Breast cancer (BC) is the most prevalent cancer in women worldwide. A systematic approach to BC treatment, comprising adjuvant and neoadjuvant chemotherapy (NAC), as well as hormone therapy, forms the foundation of the disease’s therapeutic strategy. The extracellular matrix (ECM) is a dynamic network that exerts a robust biological effect on the tumor microenvironment (TME), and it is highly regulated by several immunological components, such as chemokines and cytokines. It has been established that the ECM promotes the development of an immunosuppressive TME. Therefore, while analyzing the ECM of BC, immune-related genes must be considered.
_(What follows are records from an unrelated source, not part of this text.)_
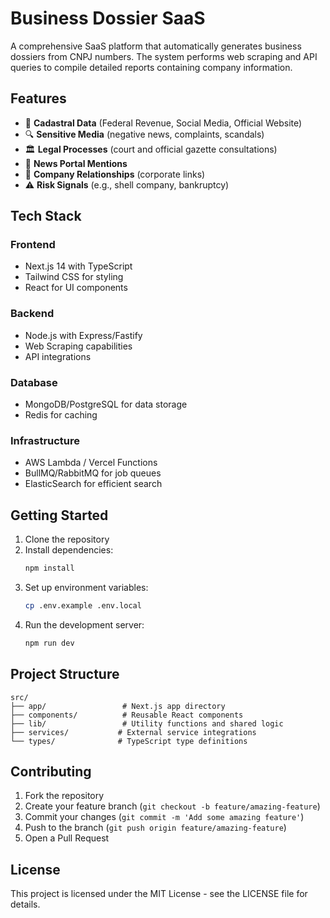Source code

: # Business Dossier SaaS

A comprehensive SaaS platform that automatically generates business dossiers from CNPJ numbers. The system performs web scraping and API queries to compile detailed reports containing company information.

## Features

- 📄 **Cadastral Data** (Federal Revenue, Social Media, Official Website)
- 🔍 **Sensitive Media** (negative news, complaints, scandals)
- 🏛️ **Legal Processes** (court and official gazette consultations)
- 📢 **News Portal Mentions**
- 🏢 **Company Relationships** (corporate links)
- ⚠️ **Risk Signals** (e.g., shell company, bankruptcy)

## Tech Stack

### Frontend
- Next.js 14 with TypeScript
- Tailwind CSS for styling
- React for UI components

### Backend
- Node.js with Express/Fastify
- Web Scraping capabilities
- API integrations

### Database
- MongoDB/PostgreSQL for data storage
- Redis for caching

### Infrastructure
- AWS Lambda / Vercel Functions
- BullMQ/RabbitMQ for job queues
- ElasticSearch for efficient search

## Getting Started

1. Clone the repository
2. Install dependencies:
   ```bash
   npm install
   ```
3. Set up environment variables:
   ```bash
   cp .env.example .env.local
   ```
4. Run the development server:
   ```bash
   npm run dev
   ```

## Project Structure

```
src/
├── app/                 # Next.js app directory
├── components/          # Reusable React components
├── lib/                 # Utility functions and shared logic
├── services/           # External service integrations
└── types/              # TypeScript type definitions
```

## Contributing

1. Fork the repository
2. Create your feature branch (`git checkout -b feature/amazing-feature`)
3. Commit your changes (`git commit -m 'Add some amazing feature'`)
4. Push to the branch (`git push origin feature/amazing-feature`)
5. Open a Pull Request

## License

This project is licensed under the MIT License - see the LICENSE file for details.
In this study, we used bioinformatic approaches to identify the most valuable ECM-related immune genes. We used weighted gene co-expression network analysis to identify the immune-related genes that potentially regulate the ECM and then combined them with the original ECM-related gene set for further analysis. Least absolute shrinkage and selection operator (LASSO) regression and SurvivalRandomForest were used to narrow our ECM-related gene list and establish an ECM index (ECMI) to better delineate the ECM signature. We stratified BC patients into ECMI high and low groups and evaluated their clinical, biological, and genomic characteristics. We found that the ECMI is highly correlated with long-term BC survival. In terms of the biological process, this index is positively associated with the cell cycle, DNA damage repair, and homologous recombination but negatively with processes involved in angiogenesis and epithelial–mesenchymal transition. Furthermore, the tumor mutational burden, copy number variation, and DNA methylation levels were found to be related to the ECMI. In the Metabric cohort, we demonstrated that hormone therapy is more effective in patients with a low ECMI. Additionally, differentially expressed genes from the ECM-related gene list were extracted from patients with a pathologic complete response (pCR) to NAC and with residual disease (RD) to construct a neural network model for predicting the chance of achieving pCR individually. Finally, we performed qRT-PCR to validate our findings and demonstrate the important role of the gene OGN in predicting the pCR rate. In conclusion, delineation of the ECM signature with immune-related genes is anticipated to aid in the prediction of the prognosis of patients with BC and the benefits of hormone therapy and NAC in BC patients.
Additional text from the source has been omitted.